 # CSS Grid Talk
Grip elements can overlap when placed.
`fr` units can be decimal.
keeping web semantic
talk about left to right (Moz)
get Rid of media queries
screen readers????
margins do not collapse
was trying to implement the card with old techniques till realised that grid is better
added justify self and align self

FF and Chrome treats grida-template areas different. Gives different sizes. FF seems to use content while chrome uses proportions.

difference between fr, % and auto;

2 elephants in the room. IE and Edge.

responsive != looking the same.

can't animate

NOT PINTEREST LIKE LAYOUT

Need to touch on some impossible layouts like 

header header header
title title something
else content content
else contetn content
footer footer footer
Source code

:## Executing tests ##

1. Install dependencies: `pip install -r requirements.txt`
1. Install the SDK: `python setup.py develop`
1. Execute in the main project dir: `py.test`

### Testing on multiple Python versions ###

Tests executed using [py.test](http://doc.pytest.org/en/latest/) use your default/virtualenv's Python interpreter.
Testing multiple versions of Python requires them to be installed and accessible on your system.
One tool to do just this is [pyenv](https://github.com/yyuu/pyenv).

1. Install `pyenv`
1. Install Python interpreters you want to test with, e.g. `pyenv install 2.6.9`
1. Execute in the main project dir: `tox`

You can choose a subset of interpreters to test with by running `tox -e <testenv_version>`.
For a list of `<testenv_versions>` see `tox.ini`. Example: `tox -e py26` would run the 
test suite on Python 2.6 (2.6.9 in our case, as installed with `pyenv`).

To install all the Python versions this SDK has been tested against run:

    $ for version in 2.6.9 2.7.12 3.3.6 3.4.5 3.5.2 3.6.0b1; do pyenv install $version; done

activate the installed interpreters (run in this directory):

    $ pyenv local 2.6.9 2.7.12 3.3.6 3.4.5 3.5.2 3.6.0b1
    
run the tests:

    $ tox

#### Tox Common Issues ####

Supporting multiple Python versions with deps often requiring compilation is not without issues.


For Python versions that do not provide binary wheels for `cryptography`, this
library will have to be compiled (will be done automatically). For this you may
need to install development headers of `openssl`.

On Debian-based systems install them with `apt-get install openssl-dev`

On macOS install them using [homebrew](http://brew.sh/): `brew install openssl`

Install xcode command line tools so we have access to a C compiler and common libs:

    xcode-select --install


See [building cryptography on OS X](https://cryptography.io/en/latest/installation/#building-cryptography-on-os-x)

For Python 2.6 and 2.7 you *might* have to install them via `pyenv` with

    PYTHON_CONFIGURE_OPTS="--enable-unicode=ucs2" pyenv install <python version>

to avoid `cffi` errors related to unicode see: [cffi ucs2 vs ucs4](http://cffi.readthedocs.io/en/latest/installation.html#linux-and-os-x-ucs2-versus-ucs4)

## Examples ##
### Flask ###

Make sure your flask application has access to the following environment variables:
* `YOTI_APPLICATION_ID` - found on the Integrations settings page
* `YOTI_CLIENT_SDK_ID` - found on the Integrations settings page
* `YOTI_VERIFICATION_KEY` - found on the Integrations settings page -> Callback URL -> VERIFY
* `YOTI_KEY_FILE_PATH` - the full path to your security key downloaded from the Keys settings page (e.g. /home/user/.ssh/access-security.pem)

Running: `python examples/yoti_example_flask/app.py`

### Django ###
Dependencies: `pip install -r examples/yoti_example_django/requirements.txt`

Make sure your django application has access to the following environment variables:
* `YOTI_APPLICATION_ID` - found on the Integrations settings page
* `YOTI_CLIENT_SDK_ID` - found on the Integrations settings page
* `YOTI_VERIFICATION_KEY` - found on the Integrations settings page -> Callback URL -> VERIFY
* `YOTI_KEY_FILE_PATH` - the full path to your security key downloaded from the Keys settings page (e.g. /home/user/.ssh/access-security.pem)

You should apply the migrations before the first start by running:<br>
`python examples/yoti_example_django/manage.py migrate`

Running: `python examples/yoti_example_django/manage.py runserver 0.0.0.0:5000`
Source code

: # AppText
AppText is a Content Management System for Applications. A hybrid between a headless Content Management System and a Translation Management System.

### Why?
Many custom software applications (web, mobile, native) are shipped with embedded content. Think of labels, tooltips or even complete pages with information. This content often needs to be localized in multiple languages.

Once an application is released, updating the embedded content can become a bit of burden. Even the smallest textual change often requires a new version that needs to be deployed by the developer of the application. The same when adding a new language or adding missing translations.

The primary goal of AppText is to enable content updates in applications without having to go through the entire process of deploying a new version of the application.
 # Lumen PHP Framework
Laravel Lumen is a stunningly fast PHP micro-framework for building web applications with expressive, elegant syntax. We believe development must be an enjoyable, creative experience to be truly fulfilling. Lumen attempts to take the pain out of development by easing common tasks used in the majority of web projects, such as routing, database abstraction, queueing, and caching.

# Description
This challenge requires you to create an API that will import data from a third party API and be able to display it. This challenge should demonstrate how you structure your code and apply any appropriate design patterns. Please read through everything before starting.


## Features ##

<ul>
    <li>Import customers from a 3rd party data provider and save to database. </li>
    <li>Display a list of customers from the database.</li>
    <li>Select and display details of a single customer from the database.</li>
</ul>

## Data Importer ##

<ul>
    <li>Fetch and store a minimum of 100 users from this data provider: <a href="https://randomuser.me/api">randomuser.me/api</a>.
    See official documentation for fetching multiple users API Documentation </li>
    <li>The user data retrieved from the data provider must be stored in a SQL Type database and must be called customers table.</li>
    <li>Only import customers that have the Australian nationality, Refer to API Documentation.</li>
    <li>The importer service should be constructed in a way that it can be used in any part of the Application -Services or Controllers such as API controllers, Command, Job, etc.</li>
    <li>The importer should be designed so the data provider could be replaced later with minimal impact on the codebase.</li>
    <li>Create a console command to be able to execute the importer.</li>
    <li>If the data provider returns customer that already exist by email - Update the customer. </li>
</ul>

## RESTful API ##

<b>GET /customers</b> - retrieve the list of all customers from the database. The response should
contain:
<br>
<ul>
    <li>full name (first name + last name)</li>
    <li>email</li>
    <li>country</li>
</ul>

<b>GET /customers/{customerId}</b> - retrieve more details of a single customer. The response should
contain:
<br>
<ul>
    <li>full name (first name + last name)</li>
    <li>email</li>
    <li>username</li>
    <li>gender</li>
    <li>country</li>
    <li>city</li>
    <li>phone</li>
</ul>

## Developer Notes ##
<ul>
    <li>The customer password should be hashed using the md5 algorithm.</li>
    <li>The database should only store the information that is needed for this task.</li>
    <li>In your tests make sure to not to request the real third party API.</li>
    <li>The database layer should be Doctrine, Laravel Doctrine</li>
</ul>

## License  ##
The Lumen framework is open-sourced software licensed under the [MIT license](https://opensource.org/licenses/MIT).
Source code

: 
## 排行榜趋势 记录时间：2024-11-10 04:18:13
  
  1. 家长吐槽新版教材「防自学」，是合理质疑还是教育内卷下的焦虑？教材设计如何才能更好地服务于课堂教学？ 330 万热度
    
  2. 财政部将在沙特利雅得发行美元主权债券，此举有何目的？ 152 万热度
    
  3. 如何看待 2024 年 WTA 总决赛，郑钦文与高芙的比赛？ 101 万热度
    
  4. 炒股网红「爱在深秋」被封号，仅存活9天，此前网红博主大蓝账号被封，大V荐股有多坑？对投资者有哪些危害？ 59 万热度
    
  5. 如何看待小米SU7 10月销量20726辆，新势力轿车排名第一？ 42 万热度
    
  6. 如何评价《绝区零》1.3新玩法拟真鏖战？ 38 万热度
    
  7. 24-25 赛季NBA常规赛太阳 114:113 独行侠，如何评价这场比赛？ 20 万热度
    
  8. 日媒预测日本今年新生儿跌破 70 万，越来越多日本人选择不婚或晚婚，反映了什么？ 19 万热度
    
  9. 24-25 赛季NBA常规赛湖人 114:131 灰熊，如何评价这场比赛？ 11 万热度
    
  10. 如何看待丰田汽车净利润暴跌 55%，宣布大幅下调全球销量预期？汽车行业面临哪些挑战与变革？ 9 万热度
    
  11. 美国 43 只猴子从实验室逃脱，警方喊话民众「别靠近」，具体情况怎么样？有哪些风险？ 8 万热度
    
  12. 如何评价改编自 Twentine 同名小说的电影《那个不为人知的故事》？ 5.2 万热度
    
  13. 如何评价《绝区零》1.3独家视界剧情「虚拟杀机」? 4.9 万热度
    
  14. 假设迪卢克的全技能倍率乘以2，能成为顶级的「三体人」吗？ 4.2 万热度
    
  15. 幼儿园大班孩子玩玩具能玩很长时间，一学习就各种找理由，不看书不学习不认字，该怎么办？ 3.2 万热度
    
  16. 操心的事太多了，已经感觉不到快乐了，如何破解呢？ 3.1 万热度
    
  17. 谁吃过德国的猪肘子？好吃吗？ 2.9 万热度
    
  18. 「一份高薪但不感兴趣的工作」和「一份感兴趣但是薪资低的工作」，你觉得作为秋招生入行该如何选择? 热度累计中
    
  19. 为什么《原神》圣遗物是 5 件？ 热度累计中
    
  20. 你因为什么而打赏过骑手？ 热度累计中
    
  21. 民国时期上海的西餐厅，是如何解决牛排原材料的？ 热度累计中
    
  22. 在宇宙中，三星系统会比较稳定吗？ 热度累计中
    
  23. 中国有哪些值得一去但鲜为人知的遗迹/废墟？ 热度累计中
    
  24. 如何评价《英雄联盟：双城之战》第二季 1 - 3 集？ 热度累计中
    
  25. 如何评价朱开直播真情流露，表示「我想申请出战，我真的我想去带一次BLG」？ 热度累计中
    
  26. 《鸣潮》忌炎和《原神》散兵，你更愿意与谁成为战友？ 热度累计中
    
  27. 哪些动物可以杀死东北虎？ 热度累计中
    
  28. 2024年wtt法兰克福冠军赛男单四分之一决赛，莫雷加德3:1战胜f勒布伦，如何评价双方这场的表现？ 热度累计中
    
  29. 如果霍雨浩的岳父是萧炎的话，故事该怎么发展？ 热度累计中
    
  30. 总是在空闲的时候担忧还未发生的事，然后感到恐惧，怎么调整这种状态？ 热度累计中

» **PROBLEM**: Each line, starting with the one that holds "17. 谁吃过德国的猪肘子？好吃吗？ 2.9 万热度" and ending with the last line of the listing, is to be restated exactly.

» **YOUR RESPONSE**:
  17. 谁吃过德国的猪肘子？好吃吗？ 2.9 万热度
    
  18. 「一份高薪但不感兴趣的工作」和「一份感兴趣但是薪资低的工作」，你觉得作为秋招生入行该如何选择? 热度累计中
    
  19. 为什么《原神》圣遗物是 5 件？ 热度累计中
    
  20. 你因为什么而打赏过骑手？ 热度累计中
    
  21. 民国时期上海的西餐厅，是如何解决牛排原材料的？ 热度累计中
    
  22. 在宇宙中，三星系统会比较稳定吗？ 热度累计中
    
  23. 中国有哪些值得一去但鲜为人知的遗迹/废墟？ 热度累计中
    
  24. 如何评价《英雄联盟：双城之战》第二季 1 - 3 集？ 热度累计中
    
  25. 如何评价朱开直播真情流露，表示「我想申请出战，我真的我想去带一次BLG」？ 热度累计中
    
  26. 《鸣潮》忌炎和《原神》散兵，你更愿意与谁成为战友？ 热度累计中
    
  27. 哪些动物可以杀死东北虎？ 热度累计中
    
  28. 2024年wtt法兰克福冠军赛男单四分之一决赛，莫雷加德3:1战胜f勒布伦，如何评价双方这场的表现？ 热度累计中
    
  29. 如果霍雨浩的岳父是萧炎的话，故事该怎么发展？ 热度累计中
    
  30. 总是在空闲的时候担忧还未发生的事，然后感到恐惧，怎么调整这种状态？ 热度累计中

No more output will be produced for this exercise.